Swartz was free to go without paying a bond, and he's under pre-trial rules, which include handing over all weapons in his possession, checking in with his pre-trial officer, turning in travel documents, and attending all future hearings.
"You wouldn't understand how I feel as a mother," Rodriguez said in Spanish. She briefly spoke to the media after leaving the hearing. "It is very difficult to be in court, watching the murderer of my son, and not be able to tell him anything, without being able to scream at him. I thank all of you for being with us through every step of this process."
Swartz was charged with second-degree murder
last month for shooting across the border into Nogales, México and killing Elena Rodriguez on Oct. 10, 2012.
Witnesses of the shooting say Elena Rodriguez was walking home on the Nogales, Sonora side of the fence, when he was hit by 10 bullets.
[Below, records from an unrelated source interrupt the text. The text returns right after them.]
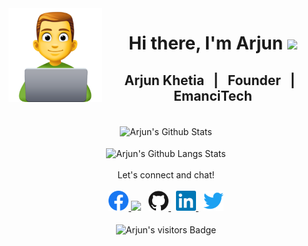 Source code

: <img src="https://github.com/arjunkhetia/arjunkhetia/blob/master/images/developer.png" align="left" width="150" height="150">
<div align="center">
   <h1>Hi there, I'm Arjun  <img src="https://media.giphy.com/media/hvRJCLFzcasrR4ia7z/giphy.gif" width="25px"> </h1>
</div>
<div align="center">
   <h2> Arjun Khetia &nbsp; | &nbsp; Founder &nbsp; | &nbsp; EmanciTech </h2>
</div>
<br />
<div align="center">
   <img src="https://github-readme-stats.vercel.app/api?username=arjunkhetia&show_icons=true" align="center" alt="Arjun's Github Stats" />
</div>
<br />
<div align="center">
   <img src="https://github-readme-stats.vercel.app/api/top-langs/?username=arjunkhetia&langs_count=10&layout=compact" align="center" alt="Arjun's Github Langs Stats" />
</div>
<br />
<div align="center">
   Let's connect and chat!
</div>
<br />
<div align="center">
   <a href="https://www.facebook.com/arjunkhetia" alt="Facebook">
      <img height="32" width="32" src="https://github.com/arjunkhetia/arjunkhetia/blob/master/images/facebook.svg">
   </a>
   <a href="https://twitter.com/jayehernandez_" alt="Twitter"><img src="https://raw.githubusercontent.com/jayehernandez/jayehernandez/3f5402efef9a0ae89211a6e04609558e862ca616/readme/twitter-fill.svg"></a>
   &nbsp;
   <a href="https://github.com/arjunkhetia">
      <img height="32" width="32" src="https://github.com/arjunkhetia/arjunkhetia/blob/master/images/github.svg" />
   </a>
   &nbsp;
   <a href="https://www.linkedin.com/in/arjun-khetia-32527a54/">
      <img height="32" width="32" src="https://github.com/arjunkhetia/arjunkhetia/blob/master/images/linkedin.svg" />
   </a>
   &nbsp;
   <a href="https://twitter.com/arjunkhetia">
      <img height="32" width="32" src="https://github.com/arjunkhetia/arjunkhetia/blob/master/images/twitter.svg" />
   </a>
</div>
<br />
<div align="center">
   <img src="https://visitor-badge.glitch.me/badge?page_id=arjunkhetia" align="center" alt="Arjun's visitors Badge" />
</div>
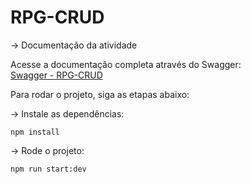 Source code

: # RPG-CRUD

-> Documentação da atividade

Acesse a documentação completa através do Swagger:  
[Swagger - RPG-CRUD](http://localhost:3000/swagger/api)


Para rodar o projeto, siga as etapas abaixo:

-> Instale as dependências:  

   `npm install`
   
-> Rode o projeto:  

   `npm run start:dev`
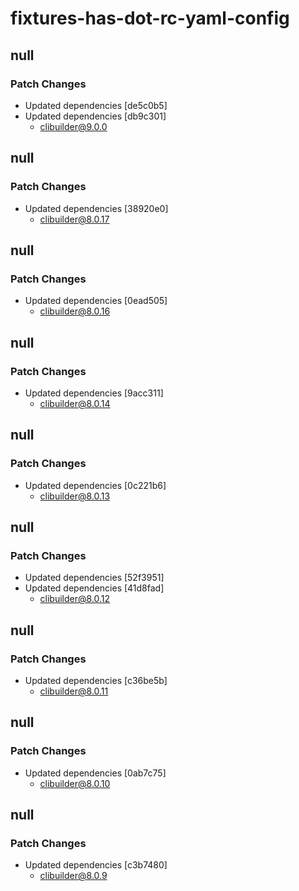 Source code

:# fixtures-has-dot-rc-yaml-config

## null

### Patch Changes

- Updated dependencies [de5c0b5]
- Updated dependencies [db9c301]
  - clibuilder@9.0.0

## null

### Patch Changes

- Updated dependencies [38920e0]
  - clibuilder@8.0.17

## null

### Patch Changes

- Updated dependencies [0ead505]
  - clibuilder@8.0.16

## null

### Patch Changes

- Updated dependencies [9acc311]
  - clibuilder@8.0.14

## null

### Patch Changes

- Updated dependencies [0c221b6]
  - clibuilder@8.0.13

## null

### Patch Changes

- Updated dependencies [52f3951]
- Updated dependencies [41d8fad]
  - clibuilder@8.0.12

## null

### Patch Changes

- Updated dependencies [c36be5b]
  - clibuilder@8.0.11

## null

### Patch Changes

- Updated dependencies [0ab7c75]
  - clibuilder@8.0.10

## null

### Patch Changes

- Updated dependencies [c3b7480]
  - clibuilder@8.0.9
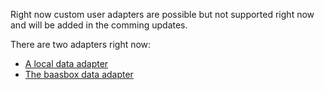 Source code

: Right now custom user adapters are possible but not supported right now and will be added in the comming updates.

There are two adapters right now:

- [A local data adapter](https://www.npmjs.com/package/@opendash/user-adapter-local)
- [The baasbox data adapter](https://www.npmjs.com/package/@opendash/user-adapter-baasbox) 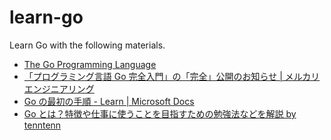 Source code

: # learn-go

Learn Go with the following materials.

- [The Go Programming Language](https://golang.org/)
- [「プログラミング言語 Go 完全入門」の「完全」公開のお知らせ \| メルカリエンジニアリング](https://engineering.mercari.com/blog/entry/goforbeginners/)
- [Go の最初の手順 \- Learn \| Microsoft Docs](https://docs.microsoft.com/ja-jp/learn/paths/go-first-steps/)
- [Go とは？特徴や仕事に使うことを目指すための勉強法などを解説 by tenntenn](https://freelance.levtech.jp/guide/detail/1424/)
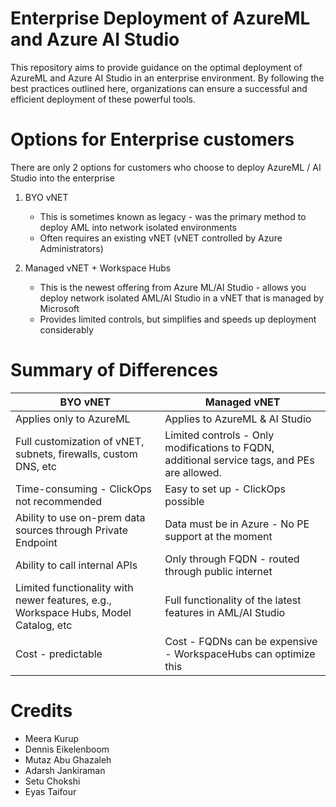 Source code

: # Enterprise Deployment of AzureML and Azure AI Studio

This repository aims to provide guidance on the optimal deployment of AzureML and Azure AI Studio in an enterprise environment. By following the best practices outlined here, organizations can ensure a successful and efficient deployment of these powerful tools.


# Options for Enterprise customers

There are only 2 options for customers who choose to deploy AzureML / AI Studio into the enterprise

1. BYO vNET
    - This is sometimes known as legacy - was the primary method to deploy AML into network isolated environments
    - Often requires an existing vNET (vNET controlled by Azure Administrators)

2. Managed vNET + Workspace Hubs
    - This is the newest offering from Azure ML/AI Studio - allows you deploy network isolated AML/AI Studio in a vNET that is managed by Microsoft
    - Provides limited controls, but simplifies and speeds up deployment considerably

# Summary of Differences

| BYO vNET | Managed vNET |
|----------|--------------|
| Applies only to AzureML | Applies to AzureML & AI Studio |
| Full customization of vNET, subnets, firewalls, custom DNS, etc | Limited controls - Only modifications to FQDN, additional service tags, and PEs are allowed. |
| Time-consuming - ClickOps not recommended | Easy to set up - ClickOps possible |
| Ability to use on-prem data sources through Private Endpoint | Data must be in Azure - No PE support at the moment |
| Ability to call internal APIs | Only through FQDN - routed through public internet |
| Limited functionality with newer features, e.g., Workspace Hubs, Model Catalog, etc | Full functionality of the latest features in AML/AI Studio |
| Cost - predictable | Cost - FQDNs can be expensive - WorkspaceHubs can optimize this |


# Credits
- Meera Kurup
- Dennis Eikelenboom
- Mutaz Abu Ghazaleh
- Adarsh Jankiraman
- Setu Chokshi
- Eyas Taifour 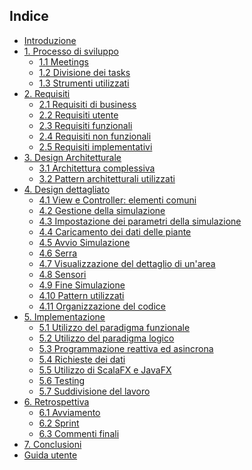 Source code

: ## Indice
- [Introduzione](/00_introduction.html#introduzione)
- [1. Processo di sviluppo](/01_development_process.html#1-processo-di-sviluppo)
  - [1.1 Meetings](/01_development_process.html#11-meetings)
  - [1.2 Divisione dei tasks](/01_development_process.html#12-divisione-dei-tasks)
  - [1.3 Strumenti utilizzati](/01_development_process.html#13-strumenti-utilizzati)
- [2. Requisiti](/02_requirements.html#2-requisiti)
  -  [2.1 Requisiti di business](/02_requirements.html#21-requisiti-di-business)
  -  [2.2 Requisiti utente](/02_requirements.html#22-requisiti-utente)
  -  [2.3 Requisiti funzionali](/02_requirements.html#23-requisiti-funzionali)
  -  [2.4 Requisiti non funzionali](/02_requirements.html#24-requisiti-non-funzionali)
  -  [2.5 Requisiti implementativi](/02_requirements.html#25-requisiti-implementativi)
- [3. Design Architetturale](#3-design-architetturale)
  - [3.1 Architettura complessiva](#31-architettura-complessiva)
  - [3.2 Pattern architetturali utilizzati](#32-pattern-architetturali-utilizzati)
- [4. Design dettagliato](#4-design-dettagliato)
  - [4.1 View e Controller: elementi comuni](#41-view-e-controller-elementi-comuni)
  - [4.2 Gestione della simulazione](#42-gestione-della-simulazione)
  - [4.3 Impostazione dei parametri della simulazione](#43-impostazione-dei-parametri-della-simulazione)
  - [4.4 Caricamento dei dati delle piante](#44-caricamento-dei-dati-delle-piante)
  - [4.5 Avvio Simulazione](#45-avvio-simulazione)
  - [4.6 Serra](#46-serra)
  - [4.7 Visualizzazione del dettaglio di un'area](#47-visualizzazione-del-dettaglio-di-unarea)
  - [4.8 Sensori](#48-sensori)
  - [4.9 Fine Simulazione](#49-fine-simulazione)
  - [4.10 Pattern utilizzati](#410-pattern-utilizzati)
  - [4.11 Organizzazione del codice](#411-organizzazione-del-codice)
- [5. Implementazione](#5-implementazione)
  - [5.1 Utilizzo del paradigma funzionale](#51-utilizzo-del-paradigma-funzionale)
  - [5.2 Utilizzo del paradigma logico](#52-utilizzo-del-paradigma-logico)
  - [5.3 Programmazione reattiva ed asincrona](#53-programmazione-reattiva-e-asincrona)
  - [5.4 Richieste dei dati](#54-richieste-dei-dati)
  - [5.5 Utilizzo di ScalaFX e JavaFX](#55-utilizzo-di-scalafx-e-javafx)
  - [5.6 Testing](#56-testing)
  - [5.7 Suddivisione del lavoro](#57-suddivisione-del-lavoro)
- [6. Retrospettiva](#6-retrospettiva)
  - [6.1 Avviamento](#61-avviamento)
  - [6.2 Sprint](#62-sprint)
  - [6.3 Commenti finali](#63-commenti-finali)
- [7. Conclusioni](#7-conclusioni)
- [Guida utente](#guida-utente)

<!-- 
        <a href="00_introduction.html" class="list-group-item list-group-item-action">Introduzione</a>
        <a href="/01_development_process.html" class="list-group-item list-group-item-action">Processo di sviluppo</a>
        <a href="/02_requirements.html" class="list-group-item list-group-item-action">Requisiti</a>
        <a href="03_architectural_design.html" class="list-group-item list-group-item-action">Design architetturale</a>
        <a href="04_detail_design.html" class="list-group-item list-group-item-action">Design dettagliato</a>
        <a href="05_implementation.html" class="list-group-item list-group-item-action">Implementazione</a>
        <a href="06_retrospective.html" class="list-group-item list-group-item-action">Retrospettiva</a>
        <a href="07_conclusions.html" class="list-group-item list-group-item-action">Conclusioni</a>
        <a href="08_user_guide.html" class="list-group-item list-group-item-action">Guida utente</a> 
-->

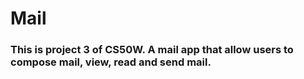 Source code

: # Mail
### This is project 3 of  CS50W. A mail app that allow users to compose mail, view, read and send mail.
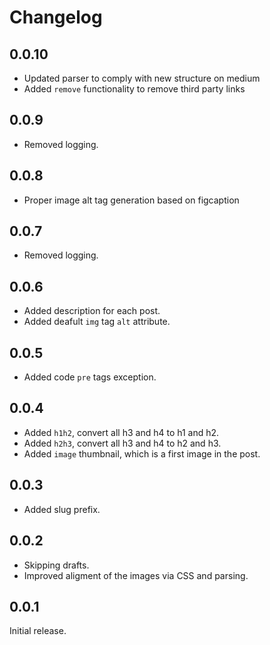 # Changelog

## 0.0.10

- Updated parser to comply with new structure on medium
- Added `remove` functionality to remove third party links

## 0.0.9

- Removed logging.

## 0.0.8

- Proper image alt tag generation based on figcaption

## 0.0.7

- Removed logging.

## 0.0.6

- Added description for each post.
- Added deafult `img` tag `alt` attribute.

## 0.0.5

- Added code `pre` tags exception.

## 0.0.4

- Added `h1h2`, convert all h3 and h4 to h1 and h2.
- Added `h2h3`, convert all h3 and h4 to h2 and h3.
- Added `image` thumbnail, which is a first image in the post.

## 0.0.3

- Added slug prefix.

## 0.0.2

- Skipping drafts.
- Improved aligment of the images via CSS and parsing.

## 0.0.1

Initial release.
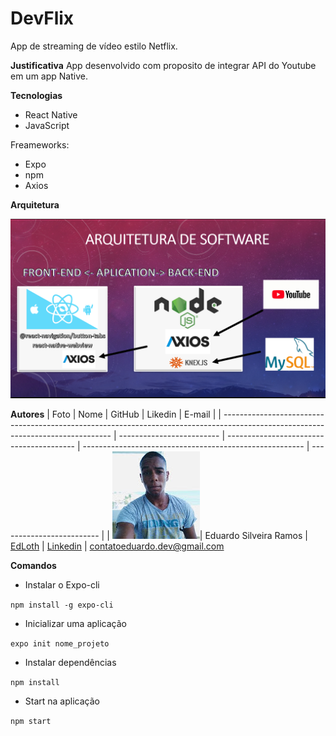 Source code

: # DevFlix
App de streaming de vídeo estilo Netflix.



**Justificativa**
App desenvolvido com proposito de integrar API do Youtube em um app Native.


**Tecnologias**

- React Native
- JavaScript

Freameworks:

- Expo
- npm
- Axios


**Arquitetura**

![arquitetura](Doc/Dev.png)

**Autores**
| Foto                                                                                                                             | Nome                      | GitHub                                   | Likedin                                                 | E-mail                    |
| -------------------------------------------------------------------------------------------------------------------------------- | ------------------------- | ---------------------------------------- | ------------------------------------------------------- | ------------------------- |
| <img src="./Doc/Eduardo.jpg"  >| Eduardo Silveira Ramos | [EdLoth](https://github.com/EdLoth) | [Linkedin](https://www.linkedin.com/in/eduardo-ramos-31413b1a2/) | contatoeduardo.dev@gmail.com




**Comandos**

* Instalar o Expo-cli

`npm install -g expo-cli`

* Inicializar uma aplicação

`expo init nome_projeto`

* Instalar dependências

`npm install`

* Start na aplicação

`npm start` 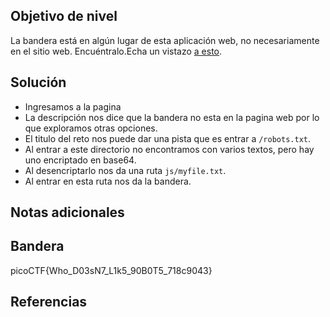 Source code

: ## Objetivo de nivel
La bandera está en algún lugar de esta aplicación web, no necesariamente en el sitio web. Encuéntralo.Echa un vistazo [a esto](http://saturn.picoctf.net:56615/).

## Solución
- Ingresamos a la pagina
- La descripción nos dice que la bandera no esta en la pagina web por lo que exploramos otras opciones.
- El titulo del reto nos puede dar una pista que es entrar a `/robots.txt`.
- Al entrar a este directorio no encontramos con varios textos, pero hay uno encriptado en base64.
- Al desencriptarlo nos da una ruta `js/myfile.txt`.
- Al entrar en esta ruta nos da la bandera.

## Notas adicionales


## Bandera
picoCTF{Who_D03sN7_L1k5_90B0T5_718c9043}

## Referencias

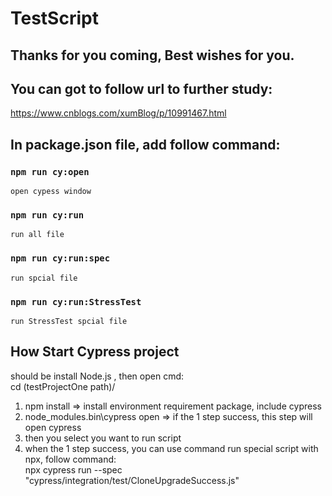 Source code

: # TestScript
## Thanks for you coming, Best wishes for you.

## You can got to follow url to further study:  
https://www.cnblogs.com/xumBlog/p/10991467.html

## In package.json file, add follow command:  
### `npm run cy:open`            
    open cypess window
### `npm run cy:run`      
    run all file
### `npm run cy:run:spec`      
    run spcial file
### `npm run cy:run:StressTest`      
    run StressTest spcial file

## How Start Cypress project
should be install Node.js , then open cmd:  
cd (testProjectOne path)/  
1. npm install => install environment requirement package, include cypress
2. node_modules\.bin\cypress open => if the 1 step success, this step will open cypress
3. then you select you want to run script
4. when the 1 step success, you can use command run special script with npx, follow command:  
   npx cypress run --spec "cypress/integration/test/CloneUpgradeSuccess.js"
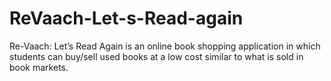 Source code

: # ReVaach-Let-s-Read-again
Re-Vaach: Let’s Read Again is an online book shopping application in which students can buy/sell used books at a low cost similar to what is sold in book markets.
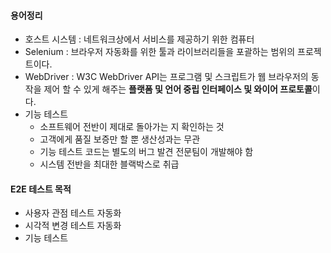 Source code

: #### 용어정리
- 호스트 시스템 : 네트워크상에서 서비스를 제공하기 위한 컴퓨터
- Selenium : 브라우저 자동화를 위한 툴과 라이브러리들을 포괄하는 범위의 프로젝트이다.
- WebDriver : W3C WebDriver API는 프로그램 및 스크립트가 웹 브라우저의 동작을 제어 할 수 있게 해주는 **플랫폼 및 언어 중립 인터페이스 및 와이어 프로토콜**이다.
- 기능 테스트
  - 소프트웨어 전반이 제대로 돌아가는 지 확인하는 것
  - 고객에게 품질 보증만 할 뿐 생산성과는 무관
  - 기능 테스트 코드는 별도의 버그 발견 전문팀이 개발해야 함
  - 시스템 전반을 최대한 블랙박스로 취급

#### E2E 테스트 목적
- 사용자 관점 테스트 자동화
- 시각적 변경 테스트 자동화
- 기능 테스트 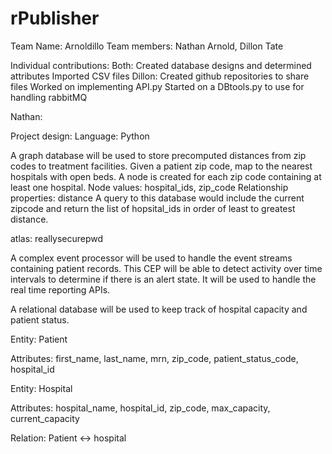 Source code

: # rPublisher
Team Name: Arnoldillo
Team members: Nathan Arnold, Dillon Tate

Individual contributions: 
Both:
  Created database designs and determined attributes
  Imported CSV files
Dillon:
  Created github repositories to share files
  Worked on implementing API.py
  Started on a DBtools.py to use for handling rabbitMQ
  
Nathan:


Project design:
  Language: Python
  
  A graph database will be used to store precomputed distances from zip codes to treatment facilities.
  Given a patient zip code, map to the nearest hospitals with open beds. A node is created for each zip code containing at least one hospital.
  Node values: hospital_ids, zip_code
  Relationship properties: distance
  A query to this database would include the current zipcode and return the list of hopsital_ids in order of least to greatest distance.
  
  atlas: reallysecurepwd
  
  A complex event processor will be used to handle the event streams containing patient records.
  This CEP will be able to detect activity over time intervals to determine if there is an alert state. It will be used to handle the real time reporting APIs.
  
  A relational database will be used to keep track of hospital capacity and patient status.
  
  Entity: Patient
    
  Attributes: first_name, last_name, mrn, zip_code, patient_status_code, hospital_id
  
  Entity: Hospital
    
  Attributes: hospital_name, hospital_id, zip_code, max_capacity, current_capacity
  
  Relation: Patient <-> hospital
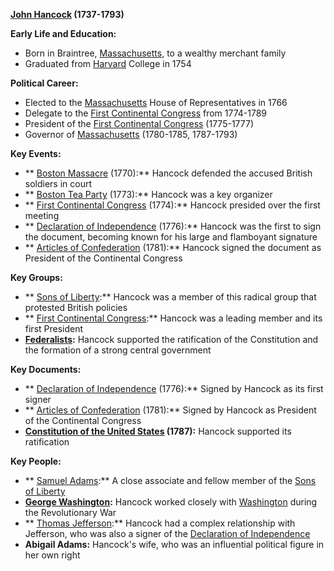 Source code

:  **[John Hancock](./../John-Hancock/) (1737-1793)**

**Early Life and Education:**
* Born in Braintree, [Massachusetts](./../Massachusetts/), to a wealthy merchant family
* Graduated from [Harvard](./../Harvard/) College in 1754

**Political Career:**
* Elected to the [Massachusetts](./../Massachusetts/) House of Representatives in 1766
* Delegate to the [First Continental Congress](./../First-Continental-Congress/) from 1774-1789
* President of the [First Continental Congress](./../First-Continental-Congress/) (1775-1777)
* Governor of [Massachusetts](./../Massachusetts/) (1780-1785, 1787-1793)

**Key Events:**
* ** [Boston Massacre](./../Boston-Massacre/) (1770):** Hancock defended the accused British soldiers in court
* ** [Boston Tea Party](./../Boston-Tea-Party/) (1773):** Hancock was a key organizer
* ** [First Continental Congress](./../First-Continental-Congress/) (1774):** Hancock presided over the first meeting
* ** [Declaration of Independence](./../Declaration-of-Independence/) (1776):** Hancock was the first to sign the document, becoming known for his large and flamboyant signature
* ** [Articles of Confederation](./../Articles-of-Confederation/) (1781):** Hancock signed the document as President of the Continental Congress

**Key Groups:**
* ** [Sons of Liberty](./../Sons-of-Liberty/):** Hancock was a member of this radical group that protested British policies
* ** [First Continental Congress](./../First-Continental-Congress/):** Hancock was a leading member and its first President
* **[Federalists](./../Federalists/):** Hancock supported the ratification of the Constitution and the formation of a strong central government

**Key Documents:**
* ** [Declaration of Independence](./../Declaration-of-Independence/) (1776):** Signed by Hancock as its first signer
* ** [Articles of Confederation](./../Articles-of-Confederation/) (1781):** Signed by Hancock as President of the Continental Congress
* **[Constitution of the United States](./../Constitution-of-the-United-States/) (1787):** Hancock supported its ratification

**Key People:**
* ** [Samuel Adams](./../Samuel-Adams/):** A close associate and fellow member of the [Sons of Liberty](./../Sons-of-Liberty/)
* **[George Washington](./../George-Washington/):** Hancock worked closely with [Washington](./../Washington/) during the Revolutionary War
* ** [Thomas Jefferson](./../Thomas-Jefferson/):** Hancock had a complex relationship with Jefferson, who was also a signer of the [Declaration of Independence](./../Declaration-of-Independence/)
* **Abigail Adams:** Hancock's wife, who was an influential political figure in her own right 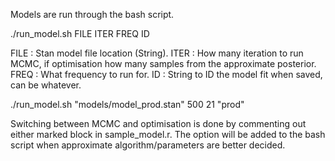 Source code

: Models are run through the bash script.

./run_model.sh FILE ITER FREQ ID

FILE : Stan model file location (String).
ITER : How many iteration to run MCMC, if optimisation how many samples from the approximate posterior.
FREQ : What frequency to run for.
ID   : String to ID the model fit when saved, can be whatever.

./run_model.sh "models/model_prod.stan" 500 21 "prod"

Switching between MCMC and optimisation is done by commenting out either marked block in sample_model.r. The option will be added to
the bash script when approximate algorithm/parameters are better decided.
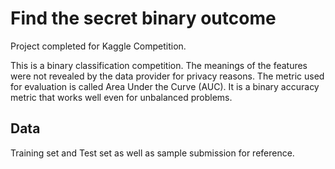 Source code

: # Find the secret binary outcome

Project completed for Kaggle Competition.

This is a binary classification competition. The meanings of the features were not revealed by the data provider for privacy reasons. 
The metric used for evaluation is called Area Under the Curve (AUC). It is a binary accuracy metric that works well even for unbalanced problems. 

## Data

Training set and Test set as well as sample submission for reference.
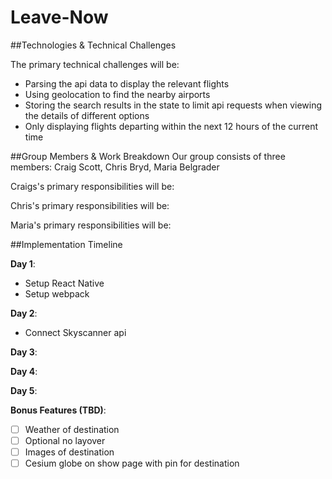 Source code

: # Leave-Now

##Technologies & Technical Challenges


The primary technical challenges will be:
 - Parsing the api data to display the relevant flights
 - Using geolocation to find the nearby airports
 - Storing the search results in the state to limit api requests when viewing the details of different options
 - Only displaying flights departing within the next 12 hours of the current time

##Group Members & Work Breakdown
Our group consists of three members: Craig Scott, Chris Bryd, Maria Belgrader

Craigs's primary responsibilities will be:

Chris's primary responsibilities will be:

Maria's primary responsibilities will be:

##Implementation Timeline


**Day 1**:
  - Setup React Native
  - Setup webpack

**Day 2**:
  - Connect Skyscanner api

**Day 3**:

**Day 4**:

**Day 5**:

**Bonus Features (TBD)**:
  - [ ] Weather of destination
  - [ ] Optional no layover
  - [ ] Images of destination
  - [ ] Cesium globe on show page with pin for destination

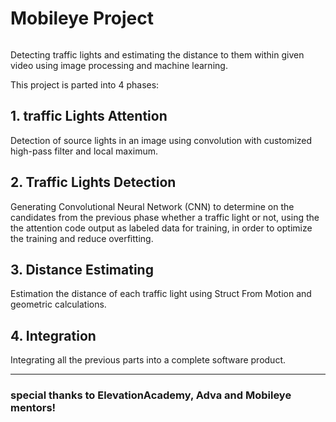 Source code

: # Mobileye Project

<img source="https://user-images.githubusercontent.com/57594477/98829618-142f0780-2442-11eb-87c5-93eb1a3cda2b.PNG" width="20">

Detecting traffic lights and estimating the distance to them within given video using image processing and machine learning.

This project is parted into 4 phases:

## 1. traffic Lights Attention
Detection of source lights in an image using convolution with customized high-pass filter and local maximum.

## 2. Traffic Lights Detection
Generating Convolutional Neural Network (CNN) to determine on the candidates from the previous phase whether a traffic light or not,
using the the attention code output as labeled data for training, in order to optimize the training and reduce overfitting.

## 3. Distance Estimating
Estimation the distance of each traffic light using Struct From Motion and geometric calculations.

## 4. Integration
Integrating all the previous parts into a complete software product.


 _______
### special thanks to ElevationAcademy, Adva and Mobileye mentors!
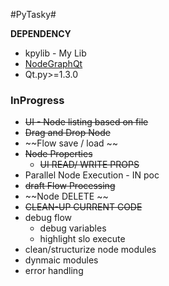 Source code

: #PyTasky#

**DEPENDENCY**
* kpylib - My Lib
* [NodeGraphQt](https://jchanvfx.github.io/NodeGraphQt)
* Qt.py>=1.3.0

### InProgress ###
* ~~UI - Node listing based on file~~
* ~~Drag and Drop Node~~
* ~~Flow save / load ~~
* ~~Node Properties~~
	* ~~UI READ/ WRITE PROPS~~
* Parallel Node Execution - IN poc
* ~~draft Flow Processing~~
* ~~Node DELETE ~~
* ~~CLEAN-UP CURRENT CODE~~
* debug flow
	* debug variables
	* highlight slo execute
* clean/structurize node modules
* dynmaic modules
* error handling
Border Patrol agents allege rocks were being thrown at them, which triggered the shooting.
Border Patrol spokesman Art del Cueto says events like this shouldn't divide people into pro or anti-Border Patrol groups. The animosity against border agents makes others forget about the great dangers they face while on the job, he said.
"We believe in our job, we are just trying to get home to our families," del Cueto told the press before the hearing. "There are tons of rockings agents go through (that are) unreported, attacks ... that go unreported. When we have the division, people don't understand the dangers...things like this happen...indictments, shootings and killings, but the agent still wakes up every morning, puts on that uniform and does the same job every day.
Swartz's trial was tentatively scheduled for Nov. 17.